Miri Gellert is one of more than 3.4 million young adults in the U.K. who still live at home — and she, for one, says that she has come to value the experience despite its inconveniences.
“I’ve been here for about nine years so I’ve gone through a whole different range of emotions dealing with the fact that I’m an adult living at home with my parents,” Gellert, 30, told the BBC. “The hardest thing is that adjustment period when you graduate university and you come back home and have to readjust to the fact that you felt like you were an adult going out whenever you want, and now you come home … They’re letting you live with them and therefore you can’t come and go as you please because it’s not a hotel and there has to be that level of respect.”

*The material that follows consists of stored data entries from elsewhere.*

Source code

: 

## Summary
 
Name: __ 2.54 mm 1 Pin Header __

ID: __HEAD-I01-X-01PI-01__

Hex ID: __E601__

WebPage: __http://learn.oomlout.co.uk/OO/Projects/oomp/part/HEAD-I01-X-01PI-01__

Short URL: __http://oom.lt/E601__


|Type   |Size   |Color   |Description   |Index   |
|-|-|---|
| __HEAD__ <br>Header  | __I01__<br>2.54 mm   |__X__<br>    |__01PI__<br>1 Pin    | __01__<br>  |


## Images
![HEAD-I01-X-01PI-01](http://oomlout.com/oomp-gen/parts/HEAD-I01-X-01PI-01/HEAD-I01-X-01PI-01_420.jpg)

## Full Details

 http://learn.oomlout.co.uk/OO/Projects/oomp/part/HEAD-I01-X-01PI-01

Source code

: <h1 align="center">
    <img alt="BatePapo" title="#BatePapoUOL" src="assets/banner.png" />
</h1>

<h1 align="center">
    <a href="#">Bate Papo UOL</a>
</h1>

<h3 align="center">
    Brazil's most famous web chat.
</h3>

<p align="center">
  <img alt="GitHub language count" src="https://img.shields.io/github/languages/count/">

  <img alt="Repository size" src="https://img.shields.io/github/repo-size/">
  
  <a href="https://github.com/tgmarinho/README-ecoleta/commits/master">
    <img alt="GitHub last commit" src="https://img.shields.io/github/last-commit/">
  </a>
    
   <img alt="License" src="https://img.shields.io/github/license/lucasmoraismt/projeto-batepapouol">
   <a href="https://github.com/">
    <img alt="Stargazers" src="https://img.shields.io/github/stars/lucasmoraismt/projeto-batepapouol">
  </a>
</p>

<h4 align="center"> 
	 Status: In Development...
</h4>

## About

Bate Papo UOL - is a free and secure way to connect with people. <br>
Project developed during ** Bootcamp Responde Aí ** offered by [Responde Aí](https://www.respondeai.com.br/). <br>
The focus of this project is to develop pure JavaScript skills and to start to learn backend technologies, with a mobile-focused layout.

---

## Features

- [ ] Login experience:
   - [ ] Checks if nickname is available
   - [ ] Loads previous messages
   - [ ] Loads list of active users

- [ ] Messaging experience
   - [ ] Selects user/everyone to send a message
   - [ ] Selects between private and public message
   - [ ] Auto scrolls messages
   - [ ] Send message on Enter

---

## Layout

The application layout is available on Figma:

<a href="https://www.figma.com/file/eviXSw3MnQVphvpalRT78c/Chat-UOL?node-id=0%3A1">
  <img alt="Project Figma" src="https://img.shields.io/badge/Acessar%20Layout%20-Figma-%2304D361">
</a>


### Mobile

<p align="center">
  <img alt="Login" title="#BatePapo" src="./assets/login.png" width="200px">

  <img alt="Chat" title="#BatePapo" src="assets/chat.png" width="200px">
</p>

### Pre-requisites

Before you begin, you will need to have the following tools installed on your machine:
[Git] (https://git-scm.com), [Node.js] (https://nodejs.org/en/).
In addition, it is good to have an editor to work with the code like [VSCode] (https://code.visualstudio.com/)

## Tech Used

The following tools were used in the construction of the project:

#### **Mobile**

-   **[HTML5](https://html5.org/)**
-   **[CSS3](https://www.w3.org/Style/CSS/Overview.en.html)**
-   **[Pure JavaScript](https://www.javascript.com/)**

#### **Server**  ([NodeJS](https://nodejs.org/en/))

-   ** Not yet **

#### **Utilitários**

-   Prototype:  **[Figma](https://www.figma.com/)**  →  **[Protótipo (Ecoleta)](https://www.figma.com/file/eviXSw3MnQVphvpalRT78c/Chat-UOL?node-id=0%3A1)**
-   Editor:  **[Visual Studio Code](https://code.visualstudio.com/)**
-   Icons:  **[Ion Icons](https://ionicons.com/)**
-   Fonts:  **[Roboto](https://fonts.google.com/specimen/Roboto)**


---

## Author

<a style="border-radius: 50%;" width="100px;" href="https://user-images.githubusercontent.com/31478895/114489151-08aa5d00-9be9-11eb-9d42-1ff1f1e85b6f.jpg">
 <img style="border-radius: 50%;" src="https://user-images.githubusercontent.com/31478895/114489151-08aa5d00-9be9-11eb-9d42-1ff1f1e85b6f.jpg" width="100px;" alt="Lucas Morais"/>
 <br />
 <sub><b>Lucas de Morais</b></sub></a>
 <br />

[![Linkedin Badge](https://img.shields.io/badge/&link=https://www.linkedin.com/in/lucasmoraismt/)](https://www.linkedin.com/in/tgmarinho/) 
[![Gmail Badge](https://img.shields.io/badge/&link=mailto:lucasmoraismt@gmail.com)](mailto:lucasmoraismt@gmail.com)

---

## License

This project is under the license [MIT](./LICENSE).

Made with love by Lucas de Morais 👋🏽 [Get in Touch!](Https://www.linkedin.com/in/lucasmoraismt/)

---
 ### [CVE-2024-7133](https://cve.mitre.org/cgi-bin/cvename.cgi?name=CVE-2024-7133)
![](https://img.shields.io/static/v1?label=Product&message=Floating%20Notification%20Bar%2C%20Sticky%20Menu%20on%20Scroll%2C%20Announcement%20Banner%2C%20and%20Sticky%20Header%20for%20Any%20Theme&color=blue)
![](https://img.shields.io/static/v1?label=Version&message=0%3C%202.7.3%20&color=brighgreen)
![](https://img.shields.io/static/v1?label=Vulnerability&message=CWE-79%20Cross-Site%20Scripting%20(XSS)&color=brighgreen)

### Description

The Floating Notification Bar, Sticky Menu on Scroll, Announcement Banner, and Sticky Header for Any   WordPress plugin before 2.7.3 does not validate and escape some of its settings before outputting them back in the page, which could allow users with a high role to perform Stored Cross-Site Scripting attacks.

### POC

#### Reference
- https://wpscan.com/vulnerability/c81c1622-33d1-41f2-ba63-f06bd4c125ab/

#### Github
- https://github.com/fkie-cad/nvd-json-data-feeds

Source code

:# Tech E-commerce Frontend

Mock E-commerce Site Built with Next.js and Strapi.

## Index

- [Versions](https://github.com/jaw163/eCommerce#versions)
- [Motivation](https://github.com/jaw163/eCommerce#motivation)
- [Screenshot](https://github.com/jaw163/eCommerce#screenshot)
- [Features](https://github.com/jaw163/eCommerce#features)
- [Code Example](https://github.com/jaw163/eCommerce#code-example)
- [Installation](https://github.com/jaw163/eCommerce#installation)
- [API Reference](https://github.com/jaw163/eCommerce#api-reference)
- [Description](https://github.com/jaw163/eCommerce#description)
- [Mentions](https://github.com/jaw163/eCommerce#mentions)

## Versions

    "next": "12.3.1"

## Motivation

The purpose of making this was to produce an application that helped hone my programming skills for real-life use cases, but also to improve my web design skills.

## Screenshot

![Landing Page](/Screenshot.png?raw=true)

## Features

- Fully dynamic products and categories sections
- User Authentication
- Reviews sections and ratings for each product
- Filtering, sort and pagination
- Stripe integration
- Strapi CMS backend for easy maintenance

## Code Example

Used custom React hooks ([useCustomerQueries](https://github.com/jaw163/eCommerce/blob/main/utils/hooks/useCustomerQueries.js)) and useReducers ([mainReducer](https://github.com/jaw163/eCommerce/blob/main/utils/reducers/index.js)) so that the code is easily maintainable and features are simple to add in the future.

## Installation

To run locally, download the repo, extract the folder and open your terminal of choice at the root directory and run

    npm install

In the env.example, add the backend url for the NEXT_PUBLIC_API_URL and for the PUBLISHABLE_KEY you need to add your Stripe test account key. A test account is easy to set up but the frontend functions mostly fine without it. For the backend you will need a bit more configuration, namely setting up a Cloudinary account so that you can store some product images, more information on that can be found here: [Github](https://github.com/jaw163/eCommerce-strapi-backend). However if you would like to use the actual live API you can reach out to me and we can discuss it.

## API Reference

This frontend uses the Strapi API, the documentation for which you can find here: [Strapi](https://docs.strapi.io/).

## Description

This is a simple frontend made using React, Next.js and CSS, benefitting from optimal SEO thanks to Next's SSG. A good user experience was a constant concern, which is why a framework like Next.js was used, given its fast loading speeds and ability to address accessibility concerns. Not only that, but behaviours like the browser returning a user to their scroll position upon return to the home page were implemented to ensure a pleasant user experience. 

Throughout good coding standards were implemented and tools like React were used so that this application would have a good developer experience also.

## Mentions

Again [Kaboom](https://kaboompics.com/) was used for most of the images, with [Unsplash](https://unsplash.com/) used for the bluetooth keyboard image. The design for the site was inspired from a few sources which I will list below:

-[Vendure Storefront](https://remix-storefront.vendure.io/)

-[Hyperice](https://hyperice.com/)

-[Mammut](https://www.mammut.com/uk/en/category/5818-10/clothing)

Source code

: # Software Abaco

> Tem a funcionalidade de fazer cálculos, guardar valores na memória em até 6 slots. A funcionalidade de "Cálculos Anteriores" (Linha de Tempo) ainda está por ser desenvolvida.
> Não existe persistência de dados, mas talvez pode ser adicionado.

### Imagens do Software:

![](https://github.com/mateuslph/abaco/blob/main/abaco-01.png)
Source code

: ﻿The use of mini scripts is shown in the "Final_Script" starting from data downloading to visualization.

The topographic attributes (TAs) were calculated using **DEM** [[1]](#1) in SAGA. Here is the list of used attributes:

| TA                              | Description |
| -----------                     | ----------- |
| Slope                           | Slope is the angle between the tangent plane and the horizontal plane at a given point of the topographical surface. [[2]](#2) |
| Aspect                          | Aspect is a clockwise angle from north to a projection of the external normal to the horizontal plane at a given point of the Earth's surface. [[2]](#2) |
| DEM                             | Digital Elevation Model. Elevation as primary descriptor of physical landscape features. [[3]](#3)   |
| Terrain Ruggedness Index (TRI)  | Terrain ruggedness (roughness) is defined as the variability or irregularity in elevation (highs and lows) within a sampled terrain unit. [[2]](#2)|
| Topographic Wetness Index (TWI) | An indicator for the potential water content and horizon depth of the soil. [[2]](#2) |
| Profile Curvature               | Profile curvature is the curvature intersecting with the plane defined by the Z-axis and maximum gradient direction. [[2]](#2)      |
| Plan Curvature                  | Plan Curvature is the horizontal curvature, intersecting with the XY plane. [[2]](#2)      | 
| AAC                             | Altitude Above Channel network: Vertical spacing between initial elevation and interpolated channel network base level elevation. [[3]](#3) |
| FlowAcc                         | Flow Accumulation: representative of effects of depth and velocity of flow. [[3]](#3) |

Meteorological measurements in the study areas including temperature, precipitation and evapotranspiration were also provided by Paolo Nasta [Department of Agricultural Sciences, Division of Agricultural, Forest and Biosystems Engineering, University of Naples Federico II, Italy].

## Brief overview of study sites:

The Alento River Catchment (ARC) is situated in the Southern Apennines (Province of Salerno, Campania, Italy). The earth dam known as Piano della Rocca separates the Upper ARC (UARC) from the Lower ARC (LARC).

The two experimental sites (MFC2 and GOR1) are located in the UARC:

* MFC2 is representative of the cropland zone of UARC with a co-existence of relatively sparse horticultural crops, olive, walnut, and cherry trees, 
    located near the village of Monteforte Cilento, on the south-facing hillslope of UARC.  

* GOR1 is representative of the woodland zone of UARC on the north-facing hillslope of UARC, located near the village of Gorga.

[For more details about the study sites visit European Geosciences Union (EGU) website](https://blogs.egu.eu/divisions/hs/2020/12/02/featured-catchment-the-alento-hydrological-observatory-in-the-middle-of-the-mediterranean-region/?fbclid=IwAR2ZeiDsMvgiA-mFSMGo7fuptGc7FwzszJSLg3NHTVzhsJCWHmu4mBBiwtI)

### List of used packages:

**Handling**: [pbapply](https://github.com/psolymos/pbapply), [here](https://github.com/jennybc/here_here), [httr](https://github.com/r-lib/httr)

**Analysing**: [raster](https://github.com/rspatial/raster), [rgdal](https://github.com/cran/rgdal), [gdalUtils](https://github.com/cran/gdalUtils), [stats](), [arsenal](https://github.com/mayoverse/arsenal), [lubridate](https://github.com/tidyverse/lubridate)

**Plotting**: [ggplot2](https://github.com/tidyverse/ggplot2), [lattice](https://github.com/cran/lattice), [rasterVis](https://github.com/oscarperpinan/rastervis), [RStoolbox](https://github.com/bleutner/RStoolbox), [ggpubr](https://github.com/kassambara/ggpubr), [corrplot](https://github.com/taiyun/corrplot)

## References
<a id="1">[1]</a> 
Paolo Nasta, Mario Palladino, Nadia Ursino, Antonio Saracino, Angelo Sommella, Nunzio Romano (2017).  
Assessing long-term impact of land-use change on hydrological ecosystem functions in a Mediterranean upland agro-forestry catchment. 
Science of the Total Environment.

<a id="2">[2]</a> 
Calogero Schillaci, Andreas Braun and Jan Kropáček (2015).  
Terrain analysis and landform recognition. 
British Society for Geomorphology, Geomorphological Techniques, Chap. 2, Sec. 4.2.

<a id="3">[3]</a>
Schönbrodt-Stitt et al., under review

Gellert has been working full time as a singing teacher in north London and doesn’t pay rent, but her low pay means that she still cannot afford to live on her own. Her situation is not uncommon. According to the Office for National Statistics, more than 25 percent of adults between the ages 20 and 34 in the U.K. are living with their parents. Gellert says she’s fortunate in that she gets along quite well with her parents, whom she described as open, kind, and fun to be around. Speaking to BBC News, Gellert recalled how her mother reacted when she asked if her parents could make themselves scarce when she wanted to bring a boyfriend home.
“I ended up having this conversation with my mum: ‘Would it be OK if I have brought him back so he would be in the house but you wouldn’t meet him?’” said Gellert, laughing. “She said, ‘Yes, I’ll just check with your father.’” Over time, Gellert added, these kinds of conversations became easier.
“We kind of got to the stage where I’d say: ‘I’m going out. Full stop.’ And mum would say, ‘Okay, you’ll be back?’ Sometimes I’d say, ‘Yes,’ and sometimes I’d say, ‘No,’ and she’d be like: ‘Okay!’” said Gellert.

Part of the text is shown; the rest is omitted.